## THE PROBLEM
Pull every line holding the word "voice" from the data below and copy it.

[Start of section]

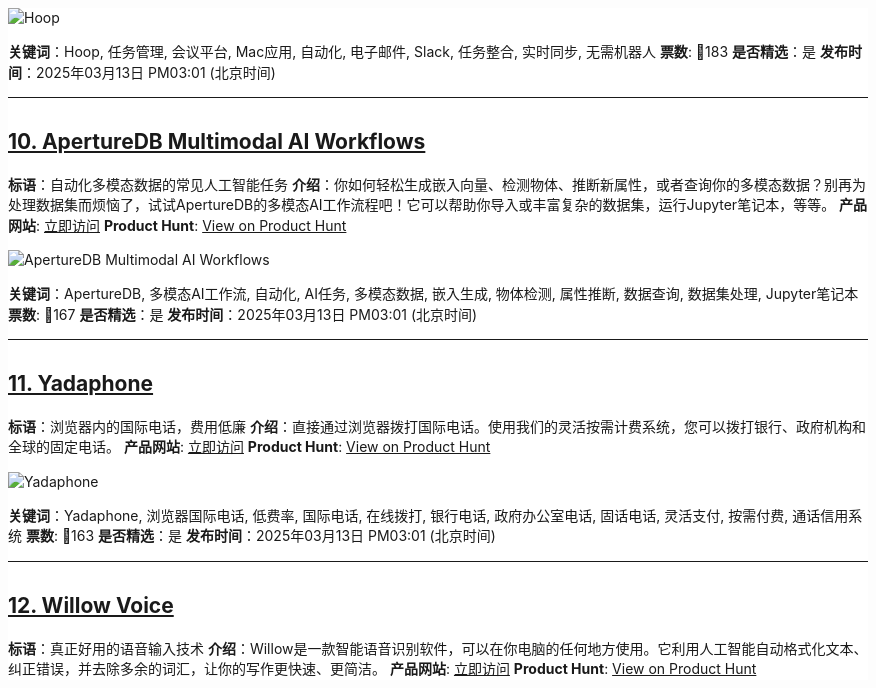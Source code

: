 ![Hoop]()

**关键词**：Hoop, 任务管理, 会议平台, Mac应用, 自动化, 电子邮件, Slack, 任务整合, 实时同步, 无需机器人
**票数**: 🔺183
**是否精选**：是
**发布时间**：2025年03月13日 PM03:01 (北京时间)

---

## [10. ApertureDB Multimodal AI Workflows](https://www.producthunt.com/posts/aperturedb-multimodal-ai-workflows?utm_campaign=producthunt-api&utm_medium=api-v2&utm_source=Application%3A+dailyhot+%28ID%3A+133367%29)
**标语**：自动化多模态数据的常见人工智能任务
**介绍**：你如何轻松生成嵌入向量、检测物体、推断新属性，或者查询你的多模态数据？别再为处理数据集而烦恼了，试试ApertureDB的多模态AI工作流程吧！它可以帮助你导入或丰富复杂的数据集，运行Jupyter笔记本，等等。
**产品网站**: [立即访问](https://www.producthunt.com/r/KI7KMBTVJIUWG2?utm_campaign=producthunt-api&utm_medium=api-v2&utm_source=Application%3A+dailyhot+%28ID%3A+133367%29)
**Product Hunt**: [View on Product Hunt](https://www.producthunt.com/posts/aperturedb-multimodal-ai-workflows?utm_campaign=producthunt-api&utm_medium=api-v2&utm_source=Application%3A+dailyhot+%28ID%3A+133367%29)

![ApertureDB Multimodal AI Workflows]()

**关键词**：ApertureDB, 多模态AI工作流, 自动化, AI任务, 多模态数据, 嵌入生成, 物体检测, 属性推断, 数据查询, 数据集处理, Jupyter笔记本
**票数**: 🔺167
**是否精选**：是
**发布时间**：2025年03月13日 PM03:01 (北京时间)

---

## [11. Yadaphone](https://www.producthunt.com/posts/yadaphone?utm_campaign=producthunt-api&utm_medium=api-v2&utm_source=Application%3A+dailyhot+%28ID%3A+133367%29)
**标语**：浏览器内的国际电话，费用低廉
**介绍**：直接通过浏览器拨打国际电话。使用我们的灵活按需计费系统，您可以拨打银行、政府机构和全球的固定电话。
**产品网站**: [立即访问](https://www.producthunt.com/r/VHFGHJRHSIHDNP?utm_campaign=producthunt-api&utm_medium=api-v2&utm_source=Application%3A+dailyhot+%28ID%3A+133367%29)
**Product Hunt**: [View on Product Hunt](https://www.producthunt.com/posts/yadaphone?utm_campaign=producthunt-api&utm_medium=api-v2&utm_source=Application%3A+dailyhot+%28ID%3A+133367%29)

![Yadaphone]()

**关键词**：Yadaphone, 浏览器国际电话, 低费率, 国际电话, 在线拨打, 银行电话, 政府办公室电话, 固话电话, 灵活支付, 按需付费, 通话信用系统
**票数**: 🔺163
**是否精选**：是
**发布时间**：2025年03月13日 PM03:01 (北京时间)

---

## [12. Willow Voice](https://www.producthunt.com/posts/willow-voice?utm_campaign=producthunt-api&utm_medium=api-v2&utm_source=Application%3A+dailyhot+%28ID%3A+133367%29)
**标语**：真正好用的语音输入技术
**介绍**：Willow是一款智能语音识别软件，可以在你电脑的任何地方使用。它利用人工智能自动格式化文本、纠正错误，并去除多余的词汇，让你的写作更快速、更简洁。
**产品网站**: [立即访问](https://www.producthunt.com/r/KN5STJ62VO3LLU?utm_campaign=producthunt-api&utm_medium=api-v2&utm_source=Application%3A+dailyhot+%28ID%3A+133367%29)
**Product Hunt**: [View on Product Hunt](https://www.producthunt.com/posts/willow-voice?utm_campaign=producthunt-api&utm_medium=api-v2&utm_source=Application%3A+dailyhot+%28ID%3A+133367%29)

[End of section]

## WRITTEN ANSWER
## [12. Willow Voice](https://www.producthunt.com/posts/willow-voice?utm_campaign=producthunt-api&utm_medium=api-v2&utm_source=Application%3A+dailyhot+%28ID%3A+133367%29)
**Product Hunt**: [View on Product Hunt](https://www.producthunt.com/posts/willow-voice?utm_campaign=producthunt-api&utm_medium=api-v2&utm_source=Application%3A+dailyhot+%28ID%3A+133367%29)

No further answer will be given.